We can see a good correlation of many of these columns with the target variable.

For now, let's keep them.

We still have NaN in 'Electrical'.

As we could see in the plot above, 'SBrkr' is the most frequent value in 'Electrical'.

Let's use this value to replace NaN in Electrical.


In [None]:
# Inputs more frequent value in place of NaN

train['Electrical'].fillna('SBrkr', inplace=True)


### Zero values

Another quick check is to see how many columns have lots of data equals to 0.


In [None]:
train.isin([0]).sum().sort_values(ascending=False).head(25)

In this case, even though there are many 0's, they have meaning.

For instance, PoolArea (Pool area in square feet) equals 0 means that the house doesn't have any pool area.

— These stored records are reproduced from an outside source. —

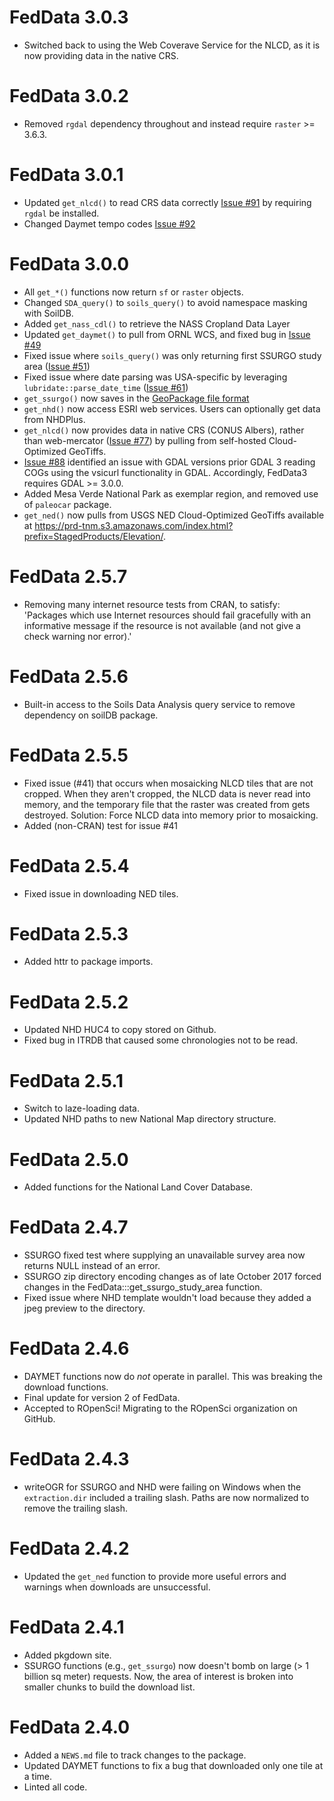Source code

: # FedData 3.0.3

-   Switched back to using the Web Coverave Service for the NLCD, as it is now providing data in the native CRS.

# FedData 3.0.2

-   Removed `rgdal` dependency throughout and instead require `raster` >= 3.6.3.

# FedData 3.0.1

-   Updated `get_nlcd()` to read CRS data correctly [Issue #91](https://github.com/ropensci/FedData/issues/91) by requiring `rgdal` be installed.
-   Changed Daymet tempo codes [Issue #92](https://github.com/ropensci/FedData/issues/92)

# FedData 3.0.0

-   All `get_*()` functions now return `sf` or `raster` objects.
-   Changed `SDA_query()` to `soils_query()` to avoid namespace masking with SoilDB.
-   Added `get_nass_cdl()` to retrieve the NASS Cropland Data Layer
-   Updated `get_daymet()` to pull from ORNL WCS, and fixed bug in [Issue #49](https://github.com/ropensci/FedData/issues/49)
-   Fixed issue where `soils_query()` was only returning first SSURGO study area ([Issue #51](https://github.com/ropensci/FedData/issues/51))
-   Fixed issue where date parsing was USA-specific by leveraging `lubridate::parse_date_time` ([Issue #61](https://github.com/ropensci/FedData/issues/61))
-   `get_ssurgo()` now saves in the [GeoPackage file format](http://www.geopackage.org)
-   `get_nhd()` now access ESRI web services. Users can optionally get data from NHDPlus.
-   `get_nlcd()` now provides data in native CRS (CONUS Albers), rather than web-mercator ([Issue #77](https://github.com/ropensci/FedData/issues/77)) by pulling from self-hosted Cloud-Optimized GeoTiffs.
-   [Issue #88](https://github.com/ropensci/FedData/issues/88) identified an issue with GDAL versions prior GDAL 3 reading COGs using the vsicurl functionality in GDAL. Accordingly, FedData3 requires GDAL \>= 3.0.0.
-   Added Mesa Verde National Park as exemplar region, and removed use of `paleocar` package.
-   `get_ned()` now pulls from USGS NED Cloud-Optimized GeoTiffs available at <https://prd-tnm.s3.amazonaws.com/index.html?prefix=StagedProducts/Elevation/>.

# FedData 2.5.7

-   Removing many internet resource tests from CRAN, to satisfy: 'Packages which use Internet resources should fail gracefully with an informative message if the resource is not available (and not give a check warning nor error).'

# FedData 2.5.6

-   Built-in access to the Soils Data Analysis query service to remove dependency on soilDB package.

# FedData 2.5.5

-   Fixed issue (#41) that occurs when mosaicking NLCD tiles that are not cropped. When they aren't cropped, the NLCD data is never read into memory, and the temporary file that the raster was created from gets destroyed. Solution: Force NLCD data into memory prior to mosaicking.
-   Added (non-CRAN) test for issue #41

# FedData 2.5.4

-   Fixed issue in downloading NED tiles.

# FedData 2.5.3

-   Added httr to package imports.

# FedData 2.5.2

-   Updated NHD HUC4 to copy stored on Github.
-   Fixed bug in ITRDB that caused some chronologies not to be read.

# FedData 2.5.1

-   Switch to laze-loading data.
-   Updated NHD paths to new National Map directory structure.

# FedData 2.5.0

-   Added functions for the National Land Cover Database.

# FedData 2.4.7

-   SSURGO fixed test where supplying an unavailable survey area now returns NULL instead of an error.
-   SSURGO zip directory encoding changes as of late October 2017 forced changes in the FedData:::get_ssurgo_study_area function.
-   Fixed issue where NHD template wouldn't load because they added a jpeg preview to the directory.

# FedData 2.4.6

-   DAYMET functions now do *not* operate in parallel. This was breaking the download functions.
-   Final update for version 2 of FedData.
-   Accepted to ROpenSci! Migrating to the ROpenSci organization on GitHub.

# FedData 2.4.3

-   writeOGR for SSURGO and NHD were failing on Windows when the `extraction.dir` included a trailing slash. Paths are now normalized to remove the trailing slash.

# FedData 2.4.2

-   Updated the `get_ned` function to provide more useful errors and warnings when downloads are unsuccessful.

# FedData 2.4.1

-   Added pkgdown site.
-   SSURGO functions (e.g., `get_ssurgo`) now doesn't bomb on large (\> 1 billion sq meter) requests. Now, the area of interest is broken into smaller chunks to build the download list.

# FedData 2.4.0

-   Added a `NEWS.md` file to track changes to the package.
-   Updated DAYMET functions to fix a bug that downloaded only one tile at a time.
-   Linted all code.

This is important information correlated to the house and thus, we are going to keep them.

## Saving cleaned data

Let's see how the cleaned data looks like and how many columns we have left.

We have no more missing values:

In [None]:
columns_with_miss = train.isna().sum()
columns_with_miss = columns_with_miss[columns_with_miss!=0]
print(f'Columns with missing values: {len(columns_with_miss)}')
columns_with_miss.sort_values(ascending=False)

After cleaning the data, we are left with 73 columns out of the initial 81.


In [None]:
train.shape

Let's take a look at the first 3 records of the cleaned data.


In [None]:
train.head(3).T

We can see a summary of the data showing that, for all the 1168 records, there isn't a single missing (null) value.

In [None]:
train.info()

Finally, let's save the cleaned data in a separate file.


In [None]:
train.to_csv('train-cleaned.csv')

## Conclusions

We dealt with missing values and removed the following columns: 'Id', 'PoolQC', 'MiscFeature', 'Alley', 'Fence', 'LotFrontage', 'GarageYrBlt', 'MasVnrArea'.

We also:

* Replaced the NaN with NA in the following columns: 'GarageType', 'GarageFinish', 'BsmtFinType2', 'BsmtExposure', 'BsmtFinType1'.
* Replaced the NaN with None in 'MasVnrType'.
* Imputed the most frequent value in place of NaN in 'Electrical'.

Please note that the removed columns are not useless and may contribute to the final model.

After the first round of analysis and testing of the hypothesis, if you ever need to improve your future model further, you can consider reevaluating these columns and understand them better to see how they fit into the problem.

Data Analysis and Machine Learning is NOT a straight path.

It is a process where you iterate and keep testing ideas until you have the result you want, or until find out the result you need is not possible.

We are going to use this data to create our Machine Learning model and predict the house prices.